Virgin Birth – a sceptic’s view
Daniel Florien lists five reasons why he no longer believes in the virgin birth of Jesus:-
1. “There is no reliable evidence”. No DNA samples, for example, and no medical confirmation. Well it is plain silly to suppose that there might be that kind of evidence. Florien adds that there are ‘no eyewitness accounts’. That’s a pretty silly complaint, too: I don’t think that, under the circumstances, it is reasonable to expect there to have been a human witness to Mary not having sexual relations with Joseph (or anyone else for that matter).
The only two human beings who could have known what did, and did not, take place regarding the conception of Jesus were Mary and Joseph themselves. And their testimony is there for all to see in the accounts of Matthew and Luke.
2. “The earliest references are late and sparse”. Florien surmises that the reason the story virgin birth is absent from the earliest writings of the New Testament (Paul’s letters) is that ‘it hadn’t been made up yet’. Yet Florien quite happily concedes that Paul makes only two references to Jesus’ birth at all. So it’s not that Paul’s writings are full of opportunities for him to demonstrate knowledge of the virgin birth. It is reasonable to conclude that Paul’s main interests lie elsewhere. It is gratuitous to suppose that the virgin birth was ‘so important’ that the New Testament writers must have referred to it, if they knew of it. The evidence points in another direction: that Paul and others were more interested in the incarnation itself, together with Christ’s death, resurrection, and ascension.
Let us grant that Paul did not, in fact, know of the virgin birth. This still leaves us with a presentation of Jesus in Paul’s writings as the pre-existent Son of God, so that Paul would surely have regarded the story of the virgin birth, if he became aware of it, as consistent with that picture (see, for example, Romans 1:3,4; 2 Corinthians 8:9; Colossians 1:15,19; Galatians 4:4; Philippians 2:8).
There is no point in complaining that the virgin birth is not mentioned by Mark, since his Gospel does not address Jesus’ birth at all, but begins at the outset of his public ministry. It is generally agreed that John’s was the last Gospel to have been written, and yet the virgin birth is not explicitly mentioned there either, and probably for the same reason. As for the assertion that the story of the virgin birth didn’t appear until over 50 years after is supposedly happened, this signally fails to deal with Luke’s claim to have research the life of Jesus thoroughly, and to have utilised eye-witness accounts, among other sources. And there are very good reasons for supposing that one of his sources was Mary herself.
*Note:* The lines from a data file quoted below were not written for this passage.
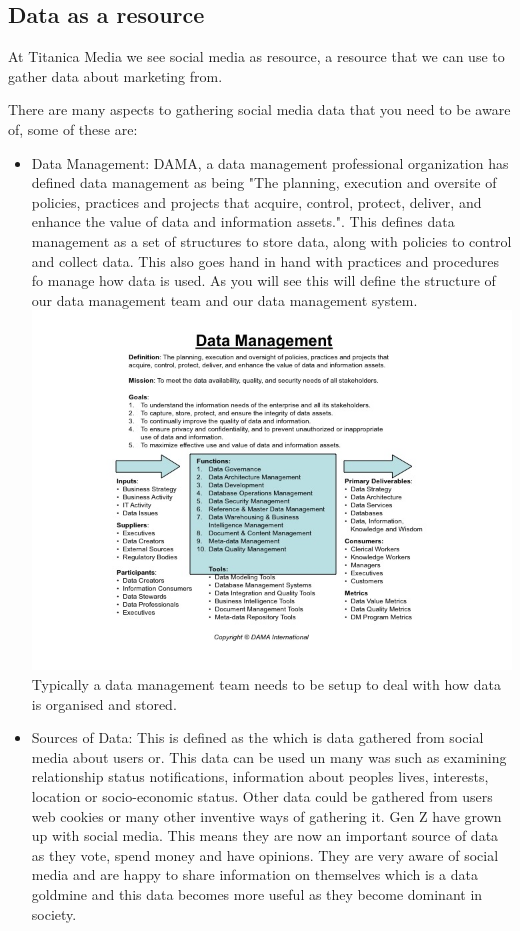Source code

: \documentclass{article}
\begin{document}
\subsection{Data as a resource}
At Titanica Media we see social media as resource, a resource that we can use to gather data about marketing from.

There are many aspects to gathering social media data that you need to be aware of, some of these are:
\begin{itemize}
\item Data Management: DAMA, a data management professional organization has defined data management as being "The planning, execution and oversite of policies, practices and projects that acquire, control, protect, deliver, and enhance the value of data and information assets.". This defines data management as a set of structures to store data, along with policies to control and collect data. This also goes hand in hand with practices and procedures fo manage how data is used. As you will see this will define the structure of our data management team and our data management system.  \cite{dama}\\
\includegraphics[scale=0.5]{datamanagement} \\
Typically a data management team needs to be setup to deal with how data is organised and stored. 
\item Sources of Data: This is defined as the which is data gathered from social media about users or. This data can be used un many was such as examining relationship status notifications, information about peoples lives, interests, location or socio-economic status. Other data could be gathered from users web cookies or many other inventive ways of gathering it. Gen Z\cite{genz} have grown up with social media. This means they are now an important source of data as they vote, spend money and have opinions. They are very aware of social media and are happy to share information on themselves which is a data goldmine and this data becomes more useful as they become dominant in society.

\end{itemize}
\end{document}
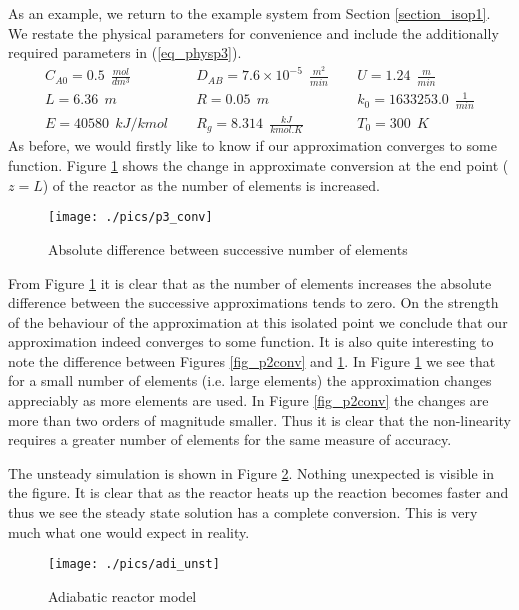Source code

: \documentclass[11pt,fleqn]{article}
\theoremstyle{defstyle}
\begin{document}
As an example, we return to the example system from Section \ref{section_isop1}. We restate the physical parameters for convenience and include the additionally required parameters in (\ref{eq_physp3}).
\begin{equation}
\begin{matrix}
C_{A0} = 0.5~~ \frac{mol}{dm^3} & \phantom{-}D_{AB} = 7.6\times 10^{-5} ~~\frac{m^2}{min} & \phantom{-}U = 1.24~~ \frac{m}{min} \\
L = 6.36~~ m 
& \phantom{-} R = 0.05~~ m
& \phantom{-} k_0 = 1633253.0 ~~ \frac{1}{min} \\
E = 40580 ~~ kJ/kmol
& \phantom{-} R_g = 8.314~~ \frac{kJ}{kmol. K}
& \phantom{-} T_0 = 300 ~~ K
\end{matrix} 
\label{eq_physp3}
\end{equation}
As before, we would firstly like to know if our approximation converges to some function. Figure \ref{fig_p3conv} shows the change in approximate conversion at the end point ($z=L$) of the reactor as the number of elements is increased.
\begin{figure}[H] 
\centering
\texttt{[image: ./pics/p3\_conv]}
\caption{Absolute difference between successive number of elements} 
\label{fig_p3conv}
\end{figure}
From Figure \ref{fig_p3conv} it is clear that as the number of elements increases the absolute difference between the successive approximations tends to zero. On the strength of the behaviour of the approximation at this isolated point we conclude that our approximation indeed converges to some function. It is also quite interesting to note the difference between Figures \ref{fig_p2conv} and \ref{fig_p3conv}. In Figure \ref{fig_p3conv} we see that for a small number of elements (i.e. large elements) the approximation changes appreciably as more elements are used. In Figure \ref{fig_p2conv} the changes are more than two orders of magnitude smaller. Thus it is clear that the non-linearity requires a greater number of elements for the same measure of accuracy. 

The unsteady simulation is shown in Figure \ref{fig_adi_unst}. Nothing unexpected is visible in the figure. It is clear that as the reactor heats up the reaction becomes faster and thus we see the steady state solution has a complete conversion. This is very much what one would expect in reality.
\begin{figure}[H] 
\centering
\texttt{[image: ./pics/adi\_unst]}
\caption{Adiabatic reactor model} 
\label{fig_adi_unst}
\end{figure}
\end{document}
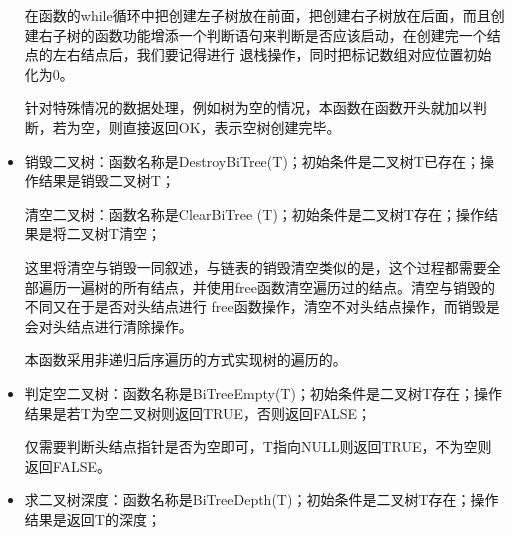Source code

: \documentclass[supercite]{Experimental_Report}
\theoremstyle{definition}
\begin{document}
\begin{itemize}
	      在函数的while循环中把创建左子树放在前面，把创建右子树放在后面，而且创建右子树的函数功能增添一个判断语句来判断是否应该启动，在创建完一个结点的左右结点后，我们要记得进行
	      退栈操作，同时把标记数组对应位置初始化为0。

	      针对特殊情况的数据处理，例如树为空的情况，本函数在函数开头就加以判断，若为空，则直接返回OK，表示空树创建完毕。
	\item 销毁二叉树：函数名称是DestroyBiTree(T)；初始条件是二叉树T已存在；操作结果是销毁二叉树T；

	      清空二叉树：函数名称是ClearBiTree (T)；初始条件是二叉树T存在；操作结果是将二叉树T清空；

	      这里将清空与销毁一同叙述，与链表的销毁清空类似的是，这个过程都需要全部遍历一遍树的所有结点，并使用free函数清空遍历过的结点。清空与销毁的不同又在于是否对头结点进行
	      free函数操作，清空不对头结点操作，而销毁是会对头结点进行清除操作。

	      本函数采用非递归后序遍历的方式实现树的遍历的。
	\item 判定空二叉树：函数名称是BiTreeEmpty(T)；初始条件是二叉树T存在；操作结果是若T为空二叉树则返回TRUE，否则返回FALSE；

	      仅需要判断头结点指针是否为空即可，T指向NULL则返回TRUE，不为空则返回FALSE。
	\item 求二叉树深度：函数名称是BiTreeDepth(T)；初始条件是二叉树T存在；操作结果是返回T的深度；


\end{itemize}
\end{document}
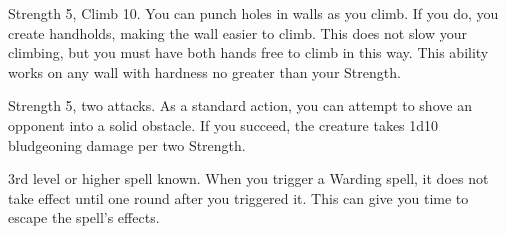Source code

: \featpres Strength 5, Climb 10.
\featben You can punch holes in walls as you climb.
If you do, you create handholds, making the wall easier to climb.
This does not slow your climbing, but you must have both hands free to climb in this way.
This ability works on any wall with hardness no greater than your Strength.

\featpres Strength 5, two attacks.
\featben As a standard action, you can attempt to shove an opponent into a solid obstacle.
If you succeed, the creature takes 1d10 bludgeoning damage per two Strength.

\featpre 3rd level or higher  spell known.
\featben When you trigger a Warding spell, it does not take effect until one round after you triggered it. This can give you time to escape the spell's effects.

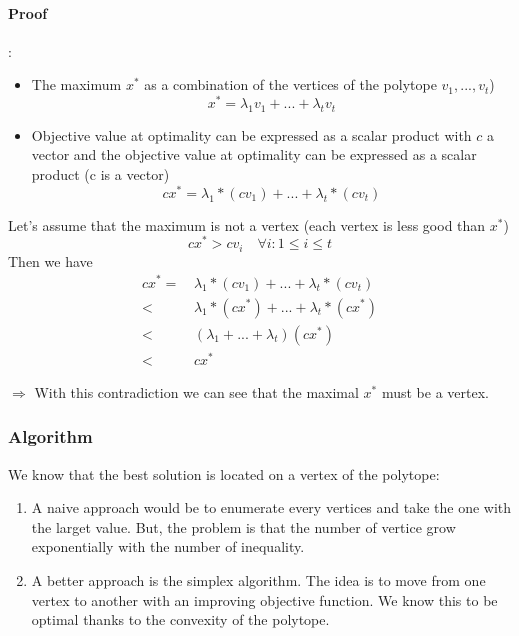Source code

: \paragraph{Proof} : 
\begin{itemize}
    \item The maximum $x^{*}$ as a combination of the vertices of the
        polytope $v_{1},...,v_{t}$)
        $$x^{*} = \lambda_{1} v_{1} + ... + \lambda_{t} v_{t}$$

    \item Objective value at optimality can be expressed as a scalar
        product with $c$ a vector
        and the objective value at optimality can be expressed as a scalar product (c is a vector)
        $$c x^{*} = \lambda_{1} * (cv_{1}) + ... + \lambda_{t} * (cv_{t})$$
\end{itemize}

Let's assume that the maximum is not a vertex (each vertex is less good than $x^{*}$) \\
$$cx^{*} > cv_{i} \quad \forall i : 1 \leq i \leq t$$
Then we have 
\begin{align*}
cx^{*} =& \, \lambda_{1} * (cv_{1}) + ... + \lambda_{t} * (cv_{t}) \\
<& \, \lambda_{1} * (cx^{*}) + ... + \lambda_{t} * (cx^{*}) \\
<& \, (\lambda_{1} + ... + \lambda_{t}) (cx^{*}) \\
<& \, cx^{*}
\end{align*}

$\Rightarrow $ With this contradiction we can see that the maximal
$x^{*}$ must be a vertex.

\subsubsection{Algorithm}
We know that the best solution is located on a vertex of the
polytope:
\begin{enumerate}

    \item A naive approach would be to enumerate every vertices and take
        the one with the larget value. But, the problem is that the
        number of vertice grow exponentially with the number of
        inequality. 

    \item A better approach is the simplex algorithm. The idea is to
        move from one vertex to another with an improving objective
        function. We know this to be optimal thanks to the convexity of
        the polytope.
\end{enumerate}


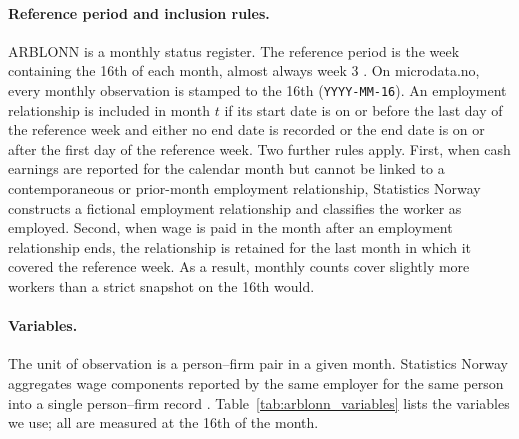 \documentclass[12pt]{article}
\begin{document}
\paragraph{Reference period and inclusion rules.}
ARBLONN is a monthly status register. The reference period is the week containing the 16th of each month, almost always week 3 \citep{ssb_klassifisering}. On microdata.no, every monthly observation is stamped to the 16th (\texttt{YYYY-MM-16}). An employment relationship is included in month $t$ if its start date is on or before the last day of the reference week and either no end date is recorded or the end date is on or after the first day of the reference week. Two further rules apply. First, when cash earnings are reported for the calendar month but cannot be linked to a contemporaneous or prior-month employment relationship, Statistics Norway constructs a fictional employment relationship and classifies the worker as employed. Second, when wage is paid in the month after an employment relationship ends, the relationship is retained for the last month in which it covered the reference week. As a result, monthly counts cover slightly more workers than a strict snapshot on the 16th would.

\paragraph{Variables.}
The unit of observation is a person--firm pair in a given month. Statistics Norway aggregates wage components reported by the same employer for the same person into a single person--firm record \citep{ssb_klassifisering}. Table~\ref{tab:arblonn_variables} lists the variables we use; all are measured at the 16th of the month.
\end{document}
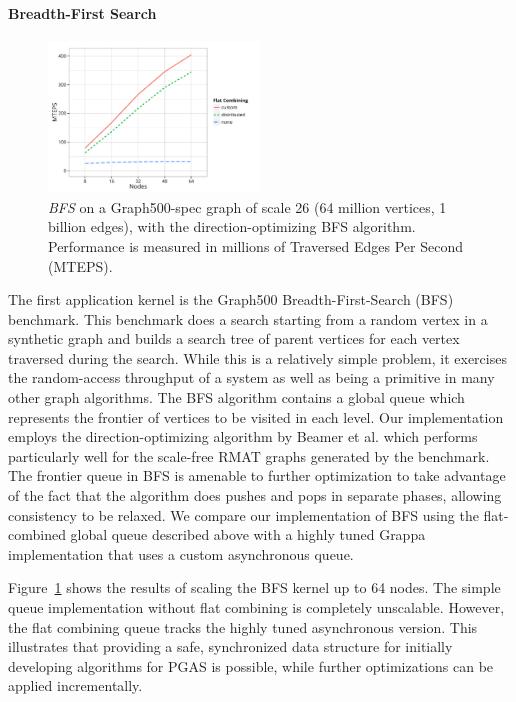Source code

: \paragraph{Breadth-First Search}
\begin{figure}[t]
  \centering
  \includegraphics[width=0.5\textwidth]{data/plots/bfs_perf.pdf}
  \caption{\emph{BFS} on a Graph500-spec graph of scale 26 (64 million vertices, 1 billion edges), with the direction-optimizing BFS algorithm. Performance is measured in millions of Traversed Edges Per Second (MTEPS).}
  \label{fig:bfs_perf}
\end{figure}
The first application kernel is the Graph500 Breadth-First-Search (BFS) benchmark. This benchmark does a search starting from a random vertex in a synthetic graph and builds a search tree of parent vertices for each vertex traversed during the search. While this is a relatively simple problem, it exercises the random-access throughput of a system as well as being a primitive in many other graph algorithms. The BFS algorithm contains a global queue which represents the frontier of vertices to be visited in each level.
Our implementation employs the direction-optimizing algorithm by Beamer et al.\cite{Beamer:Graph500} which performs particularly well for the scale-free RMAT graphs generated by the benchmark.
The frontier queue in BFS is amenable to further optimization to take advantage of the fact that the algorithm does pushes and pops in separate phases, allowing consistency to be relaxed.
We compare our implementation of BFS using the flat-combined global queue described above with a highly tuned Grappa implementation that uses a custom asynchronous queue.

Figure~\ref{fig:bfs_perf} shows the results of scaling the BFS kernel up to 64 nodes. The simple queue implementation without flat combining is completely unscalable. However, the flat combining queue tracks the highly tuned asynchronous version. This illustrates that providing a safe, synchronized data structure for initially developing algorithms for PGAS is possible, while further optimizations can be applied incrementally.

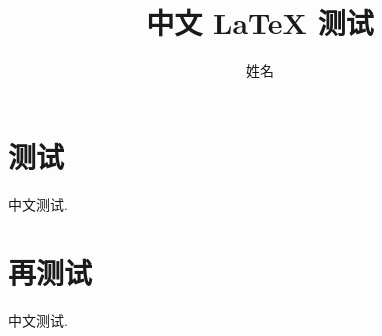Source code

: \documentclass{ctexbook}
\begin{document}
 
	\title{中文 \LaTeX{} 测试} 
	\author{姓名}
\maketitle \tableofcontents 
\chapter{测试} 
中文测试. 
\chapter{再测试} 
中文测试. 
\end{document}
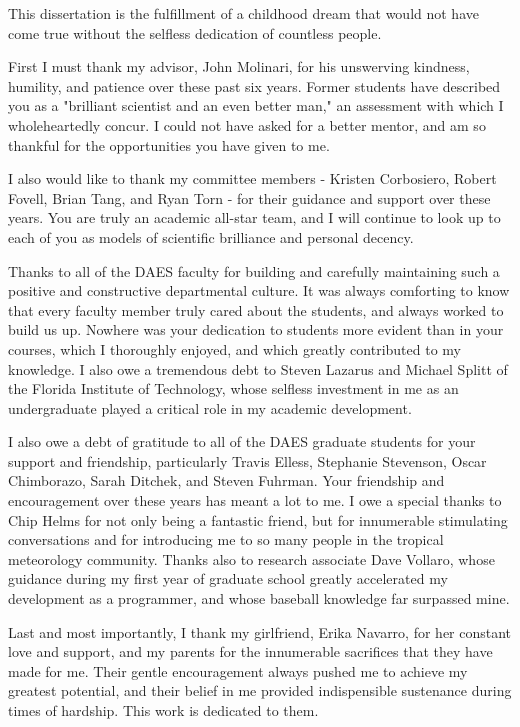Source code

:  


This dissertation is the fulfillment of a childhood dream that would not have come true without the selfless dedication of countless people.

First I must thank my advisor, John Molinari, for his unswerving kindness, humility, and patience over these past six years.  
Former students have described you as a "brilliant scientist and an even better man," an assessment with which I wholeheartedly concur.  
I could not have asked for a better mentor, and am so thankful for the opportunities you have given to me.

I also would like to thank my committee members - Kristen Corbosiero, Robert Fovell, Brian Tang, and Ryan Torn - for their guidance and support over these years.  
You are truly an academic all-star team, and I will continue to look up to each of you as models of scientific brilliance and personal decency.

Thanks to all of the DAES faculty for building and carefully maintaining such a positive and constructive departmental culture.  
It was always comforting to know that every faculty member truly cared about the students, and always worked to build us up.  
Nowhere was your dedication to students more evident than in your courses, which I thoroughly enjoyed, and which greatly contributed to my knowledge.  
I also owe a tremendous debt to Steven Lazarus and Michael Splitt of the Florida Institute of Technology, whose selfless investment in me as an undergraduate played a critical role in my academic development.

I also owe a debt of gratitude to all of the DAES graduate students for your support and friendship, particularly Travis Elless, Stephanie Stevenson, Oscar Chimborazo, Sarah Ditchek, and Steven Fuhrman.  
Your friendship and encouragement over these years has meant a lot to me. I owe a special thanks to Chip Helms for not only being a fantastic friend, but for innumerable stimulating conversations and for introducing me to so many people in the tropical meteorology community.  
Thanks also to research associate Dave Vollaro, whose guidance during my first year of graduate school greatly accelerated my development as a programmer, and whose baseball knowledge far surpassed mine.

Last and most importantly, I thank my girlfriend, Erika Navarro, for her constant love and support, and my parents for the innumerable sacrifices that they have made for me.  
Their gentle encouragement always pushed me to achieve my greatest potential, and their belief in me provided indispensible sustenance during times of hardship. 
This work is dedicated to them.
3. “It’s the same old myth”. The same myth, according to Florien, as other gods allegedly born of virgins: ‘Ra, the Egyptian sun god, was said to be born of a virgin. So was Perseus, Romulus, Mithras, Genghis Khan, Krishna, Horus, Melanippe, Auge and Antiope.’ I have dealt with this objection above. Suffice it to say here that to regard the story virgin birth of Jesus as ‘the same as’ that of Ra, or Krishna is to demonstrate a remarkable failure to distinguish between things that differ.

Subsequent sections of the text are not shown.